I thought about all the things I could share about penance and Lent, and in fact quite a few funny discussions going on around our house with tweens and teens about “what I’m going to give up for Lent.”
Instead I’d like to share The Prayer of St. Ephrem (his name is spelled lots of ways; I’m just picking one). This is a prayer my husband suggested our family might pray together during Lent. Our pastor printed this in our bulletin, and my husband explained how Byzantine Catholics pray this all the time during Lent, as in every hour of the day!
(Said husband also happened to start his Lent on an Eastern/Byzantine Catholic schedule, which means he started two days ago. Meanwhile, I’m thoroughly Roman Catholic, and definitely had my Mardi Gras yesterday with an apple fritter and all the non-Lent things).

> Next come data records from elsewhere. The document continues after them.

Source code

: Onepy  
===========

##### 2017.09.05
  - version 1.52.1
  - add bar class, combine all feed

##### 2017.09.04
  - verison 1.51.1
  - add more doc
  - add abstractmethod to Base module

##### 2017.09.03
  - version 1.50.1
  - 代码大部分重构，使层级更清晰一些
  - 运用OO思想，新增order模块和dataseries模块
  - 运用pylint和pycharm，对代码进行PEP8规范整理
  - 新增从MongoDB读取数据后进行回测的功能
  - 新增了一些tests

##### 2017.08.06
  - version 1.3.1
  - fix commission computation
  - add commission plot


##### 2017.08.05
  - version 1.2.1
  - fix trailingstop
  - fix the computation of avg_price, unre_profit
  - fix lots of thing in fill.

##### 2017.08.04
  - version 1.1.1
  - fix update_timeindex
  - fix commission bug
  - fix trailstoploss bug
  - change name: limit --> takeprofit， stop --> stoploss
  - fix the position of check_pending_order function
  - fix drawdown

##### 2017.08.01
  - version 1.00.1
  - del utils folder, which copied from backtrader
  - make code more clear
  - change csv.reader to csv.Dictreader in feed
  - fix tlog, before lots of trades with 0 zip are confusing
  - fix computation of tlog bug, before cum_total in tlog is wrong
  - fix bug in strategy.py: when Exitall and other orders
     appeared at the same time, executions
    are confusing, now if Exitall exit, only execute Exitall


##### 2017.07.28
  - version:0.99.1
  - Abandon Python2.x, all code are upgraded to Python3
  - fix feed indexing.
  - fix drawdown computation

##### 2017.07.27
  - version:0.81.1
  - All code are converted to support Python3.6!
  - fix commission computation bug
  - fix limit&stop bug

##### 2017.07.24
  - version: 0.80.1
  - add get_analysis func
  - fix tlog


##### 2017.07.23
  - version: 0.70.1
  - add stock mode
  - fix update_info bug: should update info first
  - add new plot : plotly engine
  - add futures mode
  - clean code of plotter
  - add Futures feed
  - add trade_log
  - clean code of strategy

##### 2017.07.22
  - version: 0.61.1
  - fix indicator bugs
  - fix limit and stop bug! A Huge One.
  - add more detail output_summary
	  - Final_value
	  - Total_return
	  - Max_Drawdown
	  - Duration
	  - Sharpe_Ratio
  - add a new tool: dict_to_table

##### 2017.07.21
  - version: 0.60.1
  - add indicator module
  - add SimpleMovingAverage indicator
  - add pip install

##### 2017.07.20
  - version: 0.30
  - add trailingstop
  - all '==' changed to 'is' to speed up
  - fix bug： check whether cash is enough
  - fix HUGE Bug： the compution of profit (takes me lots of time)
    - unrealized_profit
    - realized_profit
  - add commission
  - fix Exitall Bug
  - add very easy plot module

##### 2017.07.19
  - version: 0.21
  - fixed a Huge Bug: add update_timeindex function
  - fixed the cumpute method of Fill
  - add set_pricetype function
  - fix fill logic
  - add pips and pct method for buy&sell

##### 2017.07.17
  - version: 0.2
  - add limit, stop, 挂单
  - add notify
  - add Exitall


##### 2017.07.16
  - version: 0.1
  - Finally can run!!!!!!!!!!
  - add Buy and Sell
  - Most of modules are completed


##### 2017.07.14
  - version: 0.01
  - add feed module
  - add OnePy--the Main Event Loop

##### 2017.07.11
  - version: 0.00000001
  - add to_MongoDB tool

You can read a little more about The Prayer of St. Ephrem here. I don’t think we’ll necessarily be praying it every hour here, but I’m posting it in various rooms around the house, and I hope we will be able to consistently make it a part of our Lenten journey.
Prayer of Saint Ephrem
O Lord and Master of my life,
keep from me the spirit of uncaring and discouragement,
desire for power, and idle chatter.
Instead, give to me, your servant,
the spirit of wholeness and integrity of being,
humble-mindedness, the spirit of patience and love.
O Lord and King,
grant me the grace to be aware of my failings
and not to judge my brothers and sisters,
for You are blessed, now and ever and forever. Amen.
I’m not really sure what will be the fruit of the Prayer of St. Ephrem during Lent, but I consider it to be so much like our Catholic faith and prayers–just letting it all soak in. You pray the Rosary about a zillion times, and occasionally you have an insight about one of the mysteries or even the “Hail Mary” that expands your soul and faith in completely unexpected ways. There’s so much to explore in this simple prayer, and I hope and pray that this time of prayer, fasting and almsgiving will help us all grow spiritually.
If you care to share what your family is doing for Lent, you are more than welcome–comment away! What are your thoughts, too, about Catholic Blog Day, and did you participate?
Catholic Blog Day is the idea of Jonathan Sullivan, a Catholic evangelist and new media expert in a nearby diocese. I think it’s such a great idea, and I’m glad to be a little part of this great experiment and idea. I hope there will be another “Catholic Blog Day” maybe in Easter Time this year, so we can all write about joy or reconciliation or mercy.